# Horizon: Zero Dawn



## LeadFarmer (Feb 23, 2011)

Anyone playing this on PS4?

Im thinking of picking up a copy, its supposed to have amazing graphics, though I dont have the Pro console or a 4K TV.

Worth buying?


----------



## Starbuck88 (Nov 12, 2013)

I played it the other night on launch night on a friends standard PS4. It's still a very beautiful game.

It also seems like a game I could get into. I'm not a fan of Far Cry type games where you have to harvest stuff and craft things etc and this game is exactly that BUT, there is enough intrigue in the story, the landscape with all the robots and things to make it interesting enough for me.

I will be buying it, just not when it's nearly £50.


----------



## IamDave (Feb 6, 2015)

You certainly don't need a PS4 pro to appreciate it, it's an amazingly presented game without it.

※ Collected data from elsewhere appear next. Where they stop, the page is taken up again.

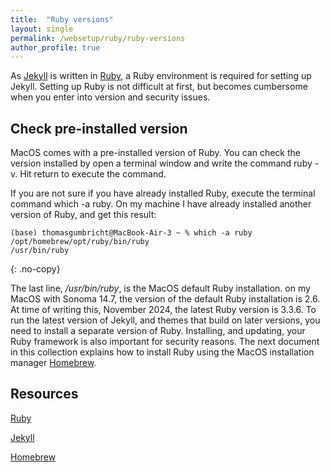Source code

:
 ```yaml
---
title:  "Ruby versions"
layout: single
permalink: /websetup/ruby/ruby-versions
author_profile: true
---
```


As [Jekyll][jekyll] is written in [Ruby][ruby], a Ruby environment is required for setting up Jekyll. Setting up Ruby is not difficult at first, but becomes cumbersome when you enter into version and security issues.

## Check pre-installed version

MacOS comes with a pre-installed version of Ruby. You can check the version installed by open a <span class='app'>terminal</span> window and write the command <span class='terminalapp'>ruby -v</span>. Hit return to execute the command.

If you are not sure if you have already installed Ruby, execute the terminal command <span class='terminalapp'>which -a ruby</span>. On my machine I have already installed another version of Ruby, and get this result:

```
(base) thomasgumbricht@MacBook-Air-3 ~ % which -a ruby
/opt/homebrew/opt/ruby/bin/ruby
/usr/bin/ruby
```
{: .no-copy}

The last line, _/usr/bin/ruby_, is the MacOS default Ruby installation. on my MacOS with Sonoma 14.7, the version of the default Ruby installation is 2.6. At time of writing this, November 2024, the latest Ruby version is 3.3.6. To run the latest version of Jekyll, and themes that build on later versions, you need to install a separate version of Ruby. Installing, and updating, your Ruby framework is also important for security reasons. The next document in this collection explains how to install Ruby using the MacOS installation manager [Homebrew][homebrew].

## Resources

[Ruby][ruby]

[Jekyll][jekyll]

[Homebrew][homebrew]

[ruby]: https://www.ruby-lang.org/en/

[jekyll]: https://jekyllrb.com

[homebrew]: https://brew.sh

I do have a 4K TV but standard PS4 so imagine it's just running at whatever resolution the game runs at (1080?) it looks good anyway. I've levelled up a bit but not had much time to really get into it but it really is a cracking game, an intriguing storyline, a decent mix of combat and RPG elements. 

I've always struggled to get into Far Cry and although certain elements of this game remind me of it (generally the gathering resources to craft things but it seems much simpler on Horizon) I find it much better by comparison.



Sent from my  iPhone


----------



## LeadFarmer (Feb 23, 2011)

Sounds like a 'must buy'. Best price I can find is £44 from Amazon.


----------



## Brian1612 (Apr 5, 2015)

Will grab it in a few months as it looks like a great game. Just got lots of others to play through first.


----------



## LeadFarmer (Feb 23, 2011)

Ended up getting this and its a fabulously stunning game to look at, and I dont even have a 4K TV (yet ).


----------



## 182_Blue (Oct 25, 2005)

Ok so it looks stunning but is the game actually any good ?


----------



## LeadFarmer (Feb 23, 2011)

182_Blue said:


> Ok so it looks stunning but is the game actually any good ?


When I can drag my lad off it I'll let you know.


----------



## chrissymk3 (Jul 6, 2015)

I don't usually buy these games but actually thinking about picking this up today


----------



## IamDave (Feb 6, 2015)

182_Blue said:


> Ok so it looks stunning but is the game actually any good ?


Yes! I've been a bit busy recently with training for work so not been on it as much but keen to get back into it! It certainly Eats up the hours!

Sent from my  iPhone


----------



## Megs Lad (Nov 27, 2012)

Definatly worth buying lots and lots to do and story is very good I'm about half way through it and recommend it


----------